Comissão mista avalia a autonomia da ANPD como agência reguladora.
A votação da medida provisória que transforma a ANPD em agência reguladora está marcada para quarta-feira.
A MP da proteção de dados, que visa transformar a Autoridade Nacional de Proteção de Dados (ANPD) em uma agência reguladora, será votada na quarta-feira, 17 de dezembro de 2025, a partir das 13h. A votação ocorrerá na comissão mista que analisa a proposta. O relator, senador Alessandro Vieira, apresentou um relatório favorável, que inclui ajustes redacionais e rejeita as 40 emendas propostas.
A importância da ANPD como agência reguladora
Com a transformação da ANPD em uma autarquia de natureza especial, a medida garante à entidade autonomia funcional, técnica, decisória, administrativa e financeira. A ANPD terá a capacidade de regular a proteção de dados no Brasil de forma mais eficaz.

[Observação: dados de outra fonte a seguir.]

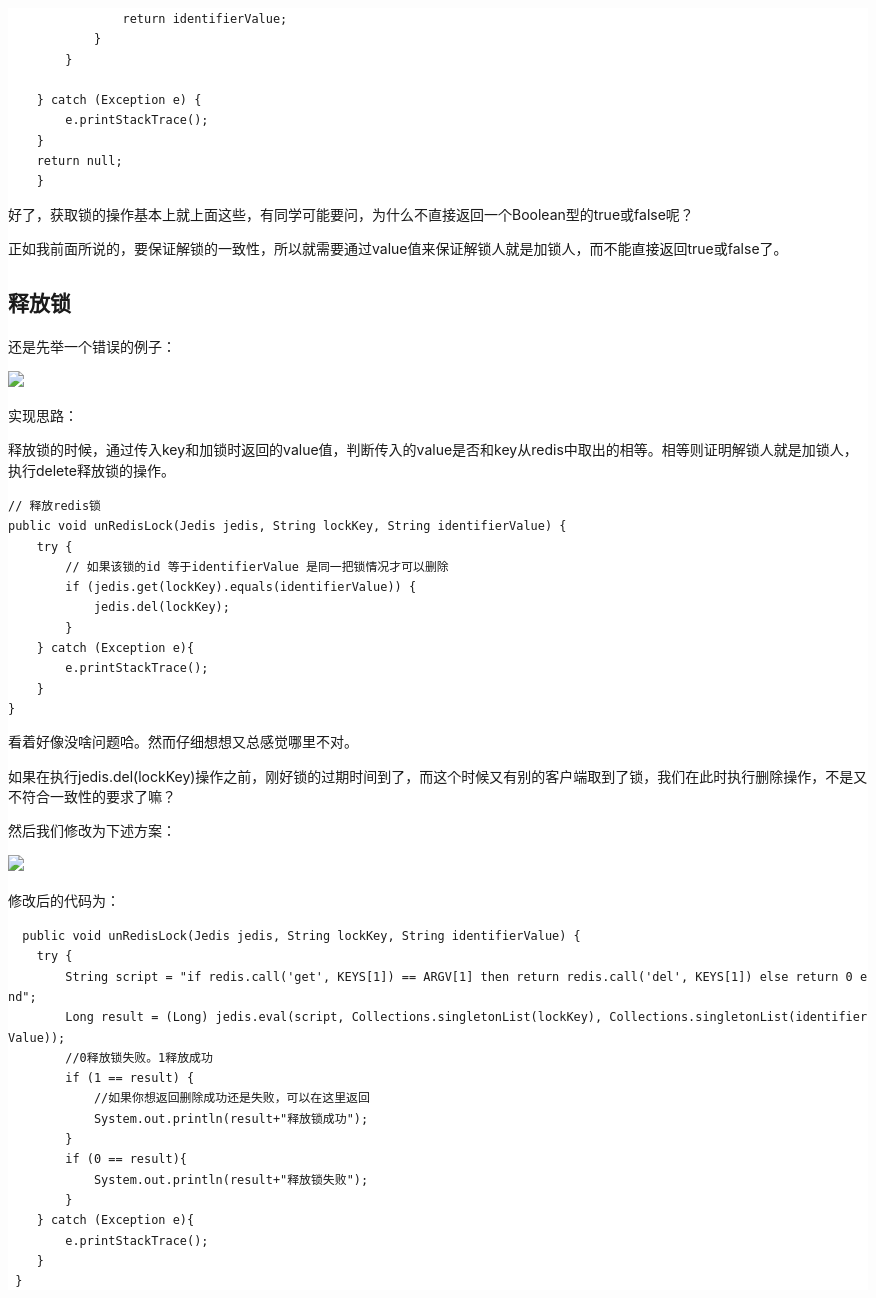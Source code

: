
 ```
                return identifierValue;
            }
        }

    } catch (Exception e) {
        e.printStackTrace();
    } 
    return null;
    }
```

好了，获取锁的操作基本上就上面这些，有同学可能要问，为什么不直接返回一个Boolean型的true或false呢？

正如我前面所说的，要保证解锁的一致性，所以就需要通过value值来保证解锁人就是加锁人，而不能直接返回true或false了。

## 释放锁

还是先举一个错误的例子：

<img src="https://gakkil.gitee.io/gakkil-image/redis/day14/QQ截图20190108220325.png"/>

实现思路：

释放锁的时候，通过传入key和加锁时返回的value值，判断传入的value是否和key从redis中取出的相等。相等则证明解锁人就是加锁人，执行delete释放锁的操作。

```
// 释放redis锁
public void unRedisLock(Jedis jedis, String lockKey, String identifierValue) {
    try {
        // 如果该锁的id 等于identifierValue 是同一把锁情况才可以删除
        if (jedis.get(lockKey).equals(identifierValue)) {
            jedis.del(lockKey);
        }
    } catch (Exception e){
        e.printStackTrace();
    }
}
```
看着好像没啥问题哈。然而仔细想想又总感觉哪里不对。

如果在执行jedis.del(lockKey)操作之前，刚好锁的过期时间到了，而这个时候又有别的客户端取到了锁，我们在此时执行删除操作，不是又不符合一致性的要求了嘛？

然后我们修改为下述方案：

<img src="https://gakkil.gitee.io/gakkil-image/redis/day14/QQ截图20190108220645.png"/>

修改后的代码为：
```
  public void unRedisLock(Jedis jedis, String lockKey, String identifierValue) {
    try {
        String script = "if redis.call('get', KEYS[1]) == ARGV[1] then return redis.call('del', KEYS[1]) else return 0 end";
        Long result = (Long) jedis.eval(script, Collections.singletonList(lockKey), Collections.singletonList(identifierValue));
        //0释放锁失败。1释放成功
        if (1 == result) {
            //如果你想返回删除成功还是失败，可以在这里返回
            System.out.println(result+"释放锁成功");
        } 
        if (0 == result){
            System.out.println(result+"释放锁失败");
        }
    } catch (Exception e){
        e.printStackTrace();
    }
 }
```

O governo federal defende que essa mudança é essencial para que a agência possa cumprir suas novas atribuições de maneira eficiente, especialmente considerando a complexidade das questões relacionadas à proteção de dados pessoais.
Criação de novos cargos e estrutura
A nova estrutura da ANPD será fortalecida com a criação de 200 cargos de especialistas em regulação de proteção de dados, além de 18 cargos em comissão e funções de confiança. Essa medida não implicará em aumento de despesas, pois os novos cargos serão criados a partir da transformação de cargos efetivos vagos. O relator destacou a necessidade de uma estrutura robusta para garantir a eficácia da agência em suas funções regulatórias.
Compromissos e responsabilidades da ANPD
Entre as atribuições da ANPD, está a aplicação do Estatuto Digital da Criança e do Adolescente (ECA Digital), que visa proteger os direitos de crianças e adolescentes no ambiente digital. Essa legislação, que teve origem em um projeto de lei do próprio relator, reforça a importância da ANPD em fiscalizar e regulamentar o cumprimento das normas relacionadas à proteção de dados.
A transformação da ANPD em uma agência reguladora não apenas amplia suas competências, mas também reforça sua posição como uma entidade essencial na salvaguarda dos dados pessoais dos cidadãos brasileiros. O relator enfatizou que a criação de uma entidade com capacidade adequada para regular o setor é fundamental para atender às novas demandas da sociedade em relação à proteção de dados pessoais.